Thursday, December 30, 2010
The more I consider it, the more I like the idea. I'm not to crazy about the hat, but hats are easy to crochet. It could be a whole new "look" for winter!
Between that and wearing long pants, I could pretty much eliminate any unsightly hair. Hey! I wouldn't even have to color the hair on my head as the hat would cover it up. I knew there was something good about winter.
Wednesday, December 29, 2010
She's seven this year. Happy Birthday, Daisha!
Monday, December 27, 2010
The sun is shining. The wind chimes are blinging. And all is well in my little universe for the moment. Seems like this should be a good day to write so I'm off to my cave to do that!
Sunday, December 26, 2010
Well. The day after Christmas. Across the land, women are taking a collective sigh of... relief? Maybe. Most know this is just a breather before we all plunge into the real cleanup of tree, decorations, and putting our homes back in order. But for this one day, most of us will loll around, enjoying the presents we received or simply sipping a cup of something warm to drink while we watch the kids or the TV.
Here at Chez Anny all is quiet. We're waiting for a snowstorm today. How much snow will depend on how fierce the nor'easter is and exactly what track is takes as it churns toward New England. In the meantime, we're hunkered down in our warm burrow, ready for whatever comes along.

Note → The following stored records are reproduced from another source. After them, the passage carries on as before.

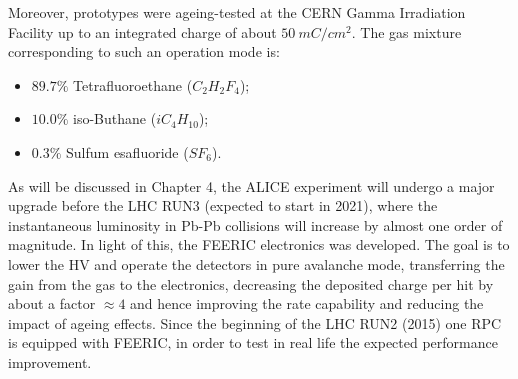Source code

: Moreover, prototypes were ageing-tested at the CERN Gamma Irradiation Facility up to an integrated charge of about $50\ mC/cm^2$.
The gas mixture corresponding to such an operation mode is:
\begin{itemize}
    \item $89.7\%$ Tetrafluoroethane ($C_2H_2F_4$);
    \item $10.0\%$ iso-Buthane ($iC_4H_{10}$);
    \item $0.3\%$ Sulfum esafluoride ($SF_6$).
\end{itemize}
As will be discussed in Chapter 4, the ALICE experiment will undergo a major upgrade before the LHC RUN3 (expected to start in 2021), where the instantaneous luminosity in Pb-Pb collisions will increase by almost one order of magnitude. 
In light of this, the FEERIC electronics was developed. 
The goal is to lower the HV and operate the detectors in pure avalanche mode, transferring the gain from the gas to the electronics, decreasing the deposited charge per hit by about a factor $\approx4$ and hence improving the rate capability and reducing the impact of ageing effects. 
Since the beginning of the LHC RUN2 (2015) one RPC is equipped with FEERIC, in order to test in real life the expected performance improvement.
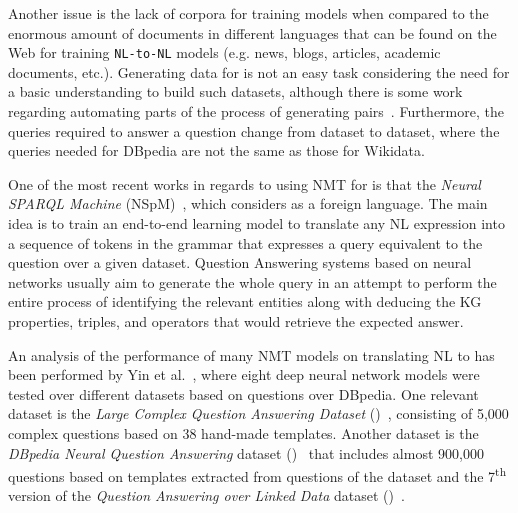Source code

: Another issue is the lack of corpora for training \NLtoSPARQL{} models when compared to 
the enormous amount of documents in different languages that can be found on the Web for 
training \texttt{NL-to-NL} models (e.g. news, blogs, articles, academic documents, etc.). Generating 
data for \NLtoSPARQL{} is not an easy task considering the need for a basic \SPARQL{} understanding 
to build such datasets, although there is some work regarding automating parts 
of the process of generating \NLtoSPARQL{} pairs~\cite{dataset:dbnqa-hartmann-marx-soru-2018, 
dataset:lcquad-TrivediMDL17}. Furthermore, the queries required to answer a question change from 
dataset to dataset, where the \SPARQL{} queries needed for DBpedia are not the same as those for Wikidata.

One of the most recent works in regards to using NMT for \SPARQL{} is that 
the \textit{Neural SPARQL Machine} (NSpM)~\cite{nmt:nspm-SoruMMPVEN17}, which considers \SPARQL{} as a foreign 
language. The main idea is to train an end-to-end learning model to translate any NL expression 
into a sequence of tokens in the \SPARQL{} grammar that expresses a query equivalent to the 
question over a given dataset. Question Answering systems based on neural networks usually 
aim to generate the whole \SPARQL{} query in an attempt to perform the entire process of 
identifying the relevant entities along with deducing the KG properties, triples, and operators 
that would retrieve the expected answer. 

An analysis of the performance of many NMT models on translating NL to \SPARQL{} 
has been performed by Yin et al.~\cite{nmt:nl-to-sparql-Yin19}, where eight deep neural network models 
were tested over different datasets based on questions over DBpedia. One relevant dataset is the 
\textit{Large Complex Question Answering Dataset} (\LCQuADone)~\cite{dataset:lcquad-TrivediMDL17}, 
consisting of 5,000 complex questions based on 38 hand-made templates. Another dataset is the 
\textit{DBpedia Neural Question Answering} dataset (\DBNQA)~\cite{dataset:dbnqa-hartmann-marx-soru-2018} 
that includes almost 900,000 questions based on templates extracted from questions of the \LCQuADone{} 
dataset and the 7\textsuperscript{th} version of the \textit{Question Answering over Linked Data} 
dataset (\QALDseven)~\cite{dataset:qald7-UsbeckNHKRN17}.

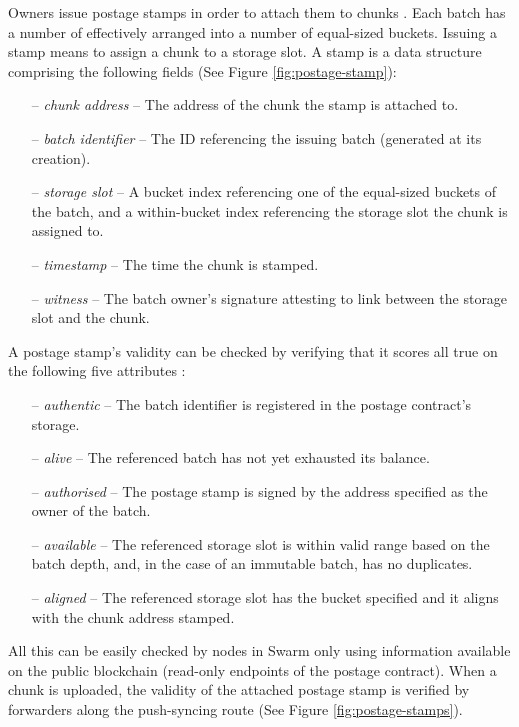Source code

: Owners issue postage stamps in order to attach them to chunks%
. Each batch has a number of  effectively arranged into a number of equal-sized buckets. Issuing a stamp means to assign a chunk to a storage slot. A stamp is a data structure comprising the following fields (See Figure  \ref{fig:postage-stamp}):

\begin{itemize}[noitemsep]
    \item[--] \emph{chunk address} -- The address of the chunk the stamp is attached to. 
    \item[--] \emph{batch identifier} --  The ID referencing the issuing batch (generated at its creation).
    \item[--] \emph{storage slot} -- A bucket index referencing one of the equal-sized buckets of the batch, and a within-bucket index referencing the storage slot the chunk is assigned to.
    \item[--] \emph{timestamp} -- The time the chunk is stamped. 
    \item[--] \emph{witness} -- The batch owner's signature attesting to link between the storage slot and the chunk.
\end{itemize}

A postage stamp's validity can be checked by verifying that it scores all true on the following five attributes%
:

\begin{itemize}[noitemsep]
\item[--] \emph{authentic} -- The batch identifier is registered in the postage contract's storage.
\item[--] \emph{alive} -- The referenced batch has not yet exhausted its balance.
\item[--] \emph{authorised} -- The postage stamp is signed by the address specified as the owner of the batch. 
\item[--] \emph{available} -- The referenced storage slot is within valid range based on the batch depth, and, in the case of an immutable batch, has no duplicates.
\item[--] \emph{aligned} -- The referenced storage slot has the bucket specified and it aligns with the chunk address stamped.
\end{itemize}

All this can be easily checked by nodes in Swarm only using information available on the public blockchain (read-only endpoints of the postage contract). When a chunk is uploaded, the validity of the attached postage stamp is verified by forwarders along the push-syncing route  (See Figure \ref{fig:postage-stamps}).


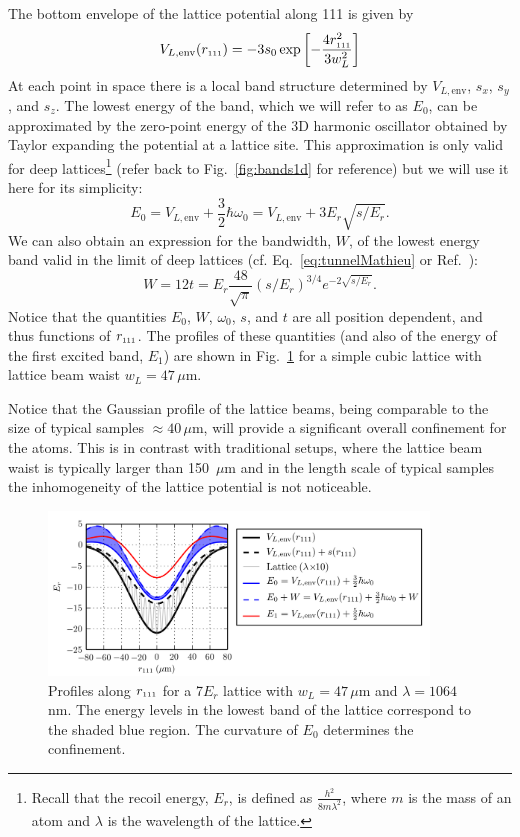 The bottom envelope of the lattice potential along 111 is given by 
\begin{equation}
  V_{L,\text{env}}(  r_{\text{\tiny{111}}}  )  = -3 s_{0} 
  \exp \left[ - \frac{ 4  r_{\text{\tiny{111}}} ^{2} }{3 w_{L}^{2} } \right]  
\end{equation}
At each point in space there is a local band structure determined by
$V_{L,\text{env}}$, $s_{x}$, $s_{y}$, and $s_{z}$.  The lowest energy of the
band, which we will refer to  as $E_{0}$, can be approximated by the zero-point
energy of the 3D harmonic oscillator obtained by Taylor expanding the potential
at a lattice site.   This approximation is only valid for deep
lattices\footnote{Recall that the recoil energy, $E_{r}$, is defined as
$\frac{h^{2}}{8m\lambda^{2}}$, where $m$ is the mass of an atom and $\lambda$
is the wavelength of the lattice. } (refer back to 
Fig.~\ref{fig:bands1d} for reference) but we will use it here for its simplicity: 
\begin{equation} E_{0} =  V_{L,\text{env}} +  
     \frac{3}{2} \hbar \omega_{0}  = V_{L,\text{env}} +  3E_{r}\sqrt{ s/E_{r} }. 
\end{equation} 
We can also obtain an expression for the bandwidth, $W$, of the lowest energy
band valid in the limit of deep lattices (cf. Eq.~\ref{eq:tunnelMathieu} or
Ref.~\cite{Bloch2008}):
\begin{equation}
  W =   12 t 
  = E_{r}\frac{48}{\sqrt{\pi}} (s/E_{r})^{3/4} e^{-2\sqrt{s/E_{r}}} .
\end{equation}
Notice that the quantities $E_{0}$, $W$, $\omega_{0}$, $s$, and $t$ are all
position dependent, and thus functions of $ r_{\text{\tiny{111}}} $. The profiles of these
quantities (and also of the energy of the first excited band, $E_{1}$) are
shown in Fig.~\ref{fig:lattice_general} for a simple cubic lattice  with
lattice beam waist $w_{L}=47\,\mu$m.  

Notice that the Gaussian profile of the lattice beams, being comparable to the
size of typical samples $\approx 40\,\mu$m,  will provide a significant overall
confinement for the atoms. This is in contrast with traditional setups, where
the lattice beam waist is typically larger than 150~$\mu$m and in the length
scale of typical samples the inhomogeneity of the lattice potential is not
noticeable. 
\begin{figure}
    \centering
\includegraphics[width=0.9\textwidth]{../figures/lda_evap/lattice_general.png}
\caption{\small Profiles along $ r_{\text{\tiny{111}}} $ for a 7$E_{r}$ lattice with
$w_{L}=47\,\mu$m and $\lambda=1064$\,nm.  The energy levels in the lowest band
of the lattice correspond to the shaded blue region.  The curvature of $E_{0}$
determines the confinement.  }
\label{fig:lattice_general}
\end{figure}


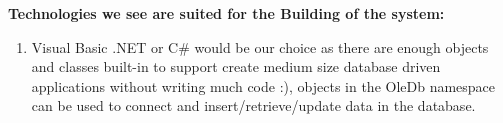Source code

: \textbf{Technologies we see are suited for the Building of the system: }
\begin{enumerate}
    \item Visual Basic .NET or C# would be our choice as there are enough objects and classes built-in to support create medium size database driven applications without writing much code :), objects in the OleDb namespace can be used to connect and insert/retrieve/update data in the database.
\end{enumerate}
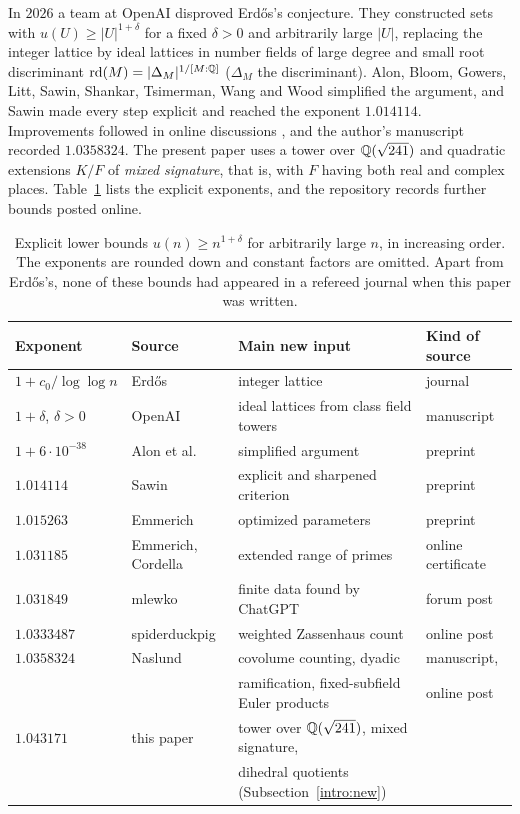In $2026$ a team at OpenAI \cite{OpenAI2026} disproved Erd\H{o}s's
conjecture. They constructed sets with $u(U)\ge|U|^{1+\delta}$ for a
fixed $\delta>0$ and arbitrarily large $|U|$, replacing the integer
lattice by ideal lattices in number fields of large degree and small
root discriminant $\rd(M)=|\Delta_M|^{1/[M:\Q]}$ ($\Delta_M$ the
discriminant). Alon, Bloom, Gowers, Litt, Sawin, Shankar, Tsimerman,
Wang and Wood \cite{Alon2026} simplified the argument, and Sawin
\cite{Sawin2026} made every step explicit and reached the exponent
$1.014114$. Improvements followed in online discussions
\cite{ErdosProblems90,SpiderduckpigMO2026,NaslundMO2026}, and the
author's manuscript \cite{Naslund0358} recorded $1.0358324$. The present
paper uses a tower over $\Q(\sqrt{241})$ and quadratic extensions $K/F$
of \emph{mixed signature}, that is, with $F$ having both real and complex
places. Table~\ref{intro:table-bounds} lists the explicit exponents, and the
repository \cite{TaoConstants84a} records further bounds posted online.

\begin{table}[htbp]
\centering
\caption{Explicit lower bounds $u(n)\ge n^{1+\delta}$ for arbitrarily
large $n$, in increasing order. The exponents are rounded down and
constant factors are omitted. Apart from Erd\H{o}s's, none of these
bounds had appeared in a refereed journal when this paper was written.}
\label{intro:table-bounds}
\small
\begin{tabular}{@{}llll@{}}
\toprule
Exponent & Source & Main new input & Kind of source\\
\midrule
$1+c_0/\log\log n$ & Erd\H{o}s \cite{Erdos1946} & integer lattice & journal\\
$1+\delta$, $\delta>0$ & OpenAI \cite{OpenAI2026} & ideal lattices from class field towers & manuscript\\
$1+6\cdot10^{-38}$ & Alon et al.\ \cite{Alon2026} & simplified argument & preprint\\
$1.014114$ & Sawin \cite{Sawin2026} & explicit and sharpened criterion & preprint\\
$1.015263$ & Emmerich \cite{Emmerich2026} & optimized parameters & preprint\\
$1.031185$ & Emmerich, Cordella \cite{EmmerichCordella2026} & extended range of primes & online certificate\\
$1.031849$ & mlewko \cite{ErdosProblems90} & finite data found by ChatGPT & forum post\\
$1.0333487$ & spiderduckpig \cite{SpiderduckpigMO2026} & weighted Zassenhaus count & online post\\
$1.0358324$ & Naslund \cite{Naslund0358,NaslundMO2026} & covolume counting, dyadic & manuscript,\\
 & & ramification, fixed-subfield Euler products & online post\\
$1.043171$ & this paper & tower over $\Q(\sqrt{241})$, mixed signature, & \\
 & & dihedral quotients (Subsection~\ref{intro:new}) & \\
\bottomrule
\end{tabular}
\end{table}

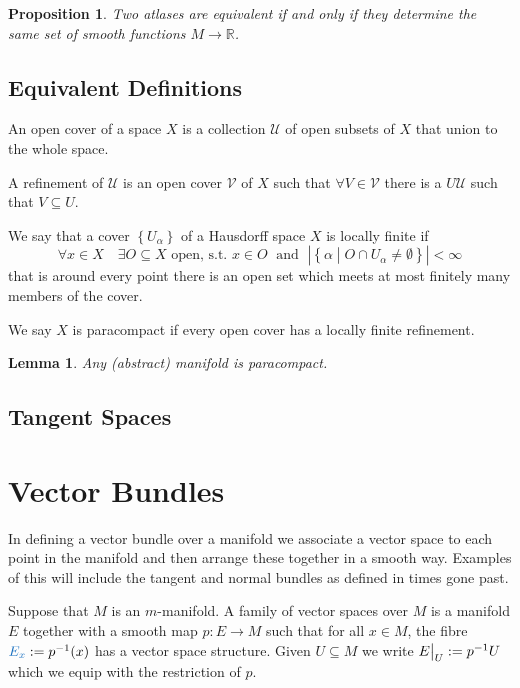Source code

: \documentclass[11pt]{article}
\newcommand{\defeq}{:=}
\newcommand{\relmiddle}[1]{\mathrel{}\middle#1\mathrel{}}
\newcommand{\rmv}{\relmiddle|}
\newcommand\restr[2]{{%
  \left.\kern-\nulldelimiterspace %
  #1 %
  \vphantom{\big|} %
  \right|_{#2} %
  }}
\newcommand{\R}{\mathbb{R}}
\newenvironment{defin}
	{\begin{mdframed}[backgroundcolor=white, roundcorner=5pt, linewidth=1pt, linecolor=RoyalBlue]
		\setlength{\parindent}{0pt}}
	{\end{mdframed}}
\newcommand{\mdf}[1]{{\color{RoyalBlue} #1}}
\newtheorem{lemma}[theorem]{Lemma}
\newtheorem{prop}[theorem]{Proposition}
\begin{document}
\begin{prop}
Two atlases are equivalent if and only if they determine the same set of smooth functions $M\to \R$.
\end{prop}

\subsection{Equivalent Definitions}
\begin{defin}
An \mdf{open cover} of a space $X$ is a collection $\mathcal{U}$ of open subsets of $X$ that union to the whole space.

A \mdf{refinement} of $\mathcal{U}$ is an open cover $\mathcal{V}$ of $X$ such that $\forall V\in \mathcal{V}$ there is a $U\mathcal{U}$ such that $V\subseteq U$.

We say that a cover $\left\{ U_\alpha\right\}$ of a Hausdorff space $X$ is \mdf{locally finite} if
\[
	\forall x \in X \quad \exists O\subseteq X\text{ open, s.t. }x\in O \; \text{ and } \; \left|\left\{ \alpha \rmv O\cap U_\alpha\neq\emptyset\right\}\right|< \infty
\]
that is around every point there is an open set which meets at most finitely many members of the cover.

We say $X$ is \mdf{paracompact} if every open cover has a locally finite refinement.
\end{defin}

\begin{lemma}
Any (abstract) manifold is paracompact.
\end{lemma}

\subsection{Tangent Spaces}



\section{Vector Bundles}
In defining a vector bundle over a manifold we associate a vector space to each point in the manifold and then arrange these together in a smooth way.
Examples of this will include the tangent and normal bundles as defined in times gone past.

Suppose that $M$ is an $m$-manifold.
A \mdf{family of vector spaces} over $M$ is a manifold $E$ together with a smooth map $p:E\to M$ such that for all $x\in M$, the \mdf{fibre} $\mdf{E_x}\defeq p^{-1}(x)$ has a vector space structure.
Given $U\subseteq M$ we write $\restr{E}{U}\defeq p^{-1}U$ which we equip with the restriction of $p$.
\end{document}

Every year I learn something new at Christmas. This year there were only two of us here. The first thing I learned is that I've forgotten how to cook for two. We'll be munching on leftovers for a while.
The second thing is quick cleanup during preparation is much easier when you have a dog underfoot. That bit of dough that dropped to the floor--gone instantly. The scrap of meat you dropped--gone instantly. This year I had to clean up after myself.
Another think I thought about is how little the act of cooking has changed over the centuries. In spite of all our modern pots and pans and preparation equipment, it still boils down to putting food in a pot and heating it. The ingredients have changed very little. Maybe we add a few more herbs or spices.
I'm preparing pea soup with the last of our ham. In a centuries old recipe, it still has potatoes, carrots, onion, garlic, peas--and in times of plenty--some type of meat. Actually, the peas alone were nutritious enough to totally change human history after the Black Plague in Europe. On a snowy winter day in America, it still does the job.
Friday, December 24, 2010
I was fine until Christmas Eve. Then the loneliness engulfed my. My friends were all busy with their extended family gatherings. My extended family lived far away. My daughters were sleeping the holidays away, too sick to care if they had gifts or not. I was feeling underprivileged and deprived as I stood at my kitchen counter eating a peanut butter and jelly sandwich.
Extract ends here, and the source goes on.